WELL, THAT DIDN'T LAST

This modest difference between groups diminished over time so that by 2005 to 2006, there was no statistical difference between statin users and those not taking statins. Just leveling out, however, was not in the cards: caloric intake continued to increase so that among statin users, caloric intake in the 2009 to 2010 period was 9.6% higher (95% CI: 1.8-18.1; p = 0.02) than that in the 1999 to 2000 period. In contrast, no significant change was observed among nonusers during the same study period.

Changes in fat intake account for some of this increase in daily calories. Again, things started off promising, with statin users consuming significantly less fat in the 1999 to 2000 period compared to non-statin users (71.7 vs 81.2 g/d; p = 0.003). Over time, fat intake increased 14.4% among statin users (95% CI, 3.8-26.1; p = .0007) while not changing significantly among nonusers. Also, BMI increased more among statin users (+1.3) than among nonusers (+0.4; p = 0.02), with both assessed using data from the 2009 to 2010 period.

The presence or absence of hyperlipidemia diagnoses in nonusers, or higher prevalence of diabetes among statin users did not explain this difference in the time trends for caloric and fat intake between statin users and nonusers. For example, individuals not taking statins had similar time trends of caloric intake (upward in the earlier survey cycles and downward in the later survey cycles), whereas the trend among statin users was consistently upward.

Among the possible explanations: Some patients may have agreed to initiate statin therapy because they did not want to restrict their diet, whereas others who did not want to take medication may have declined the proposed pharmacotherapy in favor of following dietary recommendations. Maybe successful lipid control gave patients a rationale to indulge, driving up their caloric intake.

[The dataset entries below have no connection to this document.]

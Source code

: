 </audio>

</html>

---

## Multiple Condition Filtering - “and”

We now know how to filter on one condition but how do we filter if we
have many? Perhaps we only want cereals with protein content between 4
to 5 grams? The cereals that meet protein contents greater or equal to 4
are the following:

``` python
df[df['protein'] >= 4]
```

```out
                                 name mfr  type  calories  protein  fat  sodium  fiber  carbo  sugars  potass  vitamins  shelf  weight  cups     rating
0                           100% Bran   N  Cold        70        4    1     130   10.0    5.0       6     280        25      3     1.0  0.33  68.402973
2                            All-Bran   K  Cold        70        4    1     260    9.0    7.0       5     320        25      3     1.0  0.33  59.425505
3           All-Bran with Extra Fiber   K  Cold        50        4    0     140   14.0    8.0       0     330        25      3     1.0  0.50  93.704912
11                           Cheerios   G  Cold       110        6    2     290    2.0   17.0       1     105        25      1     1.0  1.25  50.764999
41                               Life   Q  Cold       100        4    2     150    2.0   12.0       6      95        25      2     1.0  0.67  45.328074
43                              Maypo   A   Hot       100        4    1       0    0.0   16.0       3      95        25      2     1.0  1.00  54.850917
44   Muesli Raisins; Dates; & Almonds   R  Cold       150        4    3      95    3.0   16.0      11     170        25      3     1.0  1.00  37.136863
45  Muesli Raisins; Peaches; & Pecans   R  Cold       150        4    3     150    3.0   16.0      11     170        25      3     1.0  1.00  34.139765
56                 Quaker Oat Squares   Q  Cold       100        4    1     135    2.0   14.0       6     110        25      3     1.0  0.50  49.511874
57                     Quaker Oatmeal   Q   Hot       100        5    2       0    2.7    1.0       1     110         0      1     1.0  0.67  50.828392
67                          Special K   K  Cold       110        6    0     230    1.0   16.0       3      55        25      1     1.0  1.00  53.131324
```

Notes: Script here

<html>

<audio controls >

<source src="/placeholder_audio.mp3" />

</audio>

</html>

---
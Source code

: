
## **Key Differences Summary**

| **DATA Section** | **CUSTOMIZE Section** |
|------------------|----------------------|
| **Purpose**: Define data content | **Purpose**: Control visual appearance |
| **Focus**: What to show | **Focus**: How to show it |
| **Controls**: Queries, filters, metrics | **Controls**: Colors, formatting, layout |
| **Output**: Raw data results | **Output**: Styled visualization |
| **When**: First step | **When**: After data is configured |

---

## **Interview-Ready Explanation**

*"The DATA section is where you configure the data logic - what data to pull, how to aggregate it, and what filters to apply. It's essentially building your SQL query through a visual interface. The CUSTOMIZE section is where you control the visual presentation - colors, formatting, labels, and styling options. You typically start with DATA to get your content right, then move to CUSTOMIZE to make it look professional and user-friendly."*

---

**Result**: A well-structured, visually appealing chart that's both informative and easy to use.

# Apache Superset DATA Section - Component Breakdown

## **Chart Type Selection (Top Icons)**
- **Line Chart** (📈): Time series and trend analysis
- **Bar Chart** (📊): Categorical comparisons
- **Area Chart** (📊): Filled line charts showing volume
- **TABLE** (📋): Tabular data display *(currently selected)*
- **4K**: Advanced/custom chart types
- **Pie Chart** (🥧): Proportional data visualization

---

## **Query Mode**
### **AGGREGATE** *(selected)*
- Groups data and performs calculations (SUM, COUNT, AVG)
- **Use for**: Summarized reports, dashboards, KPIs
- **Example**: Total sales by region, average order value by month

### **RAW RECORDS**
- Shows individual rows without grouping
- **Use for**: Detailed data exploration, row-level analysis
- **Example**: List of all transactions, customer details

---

It's also possible that, with a widely available, highly effective lipid-lowering agent, emphasis has been more on prescriptive therapy and less on discussions relating to dietary composition. As Shapiro and colleagues put it, "We may need to reemphasize the importance of dietary modification for statin users."


References

  1. Sugiyama T, Tsugawa Y, Tseng CH, et al. JAMA Intern Med. 2014;174:1038-45.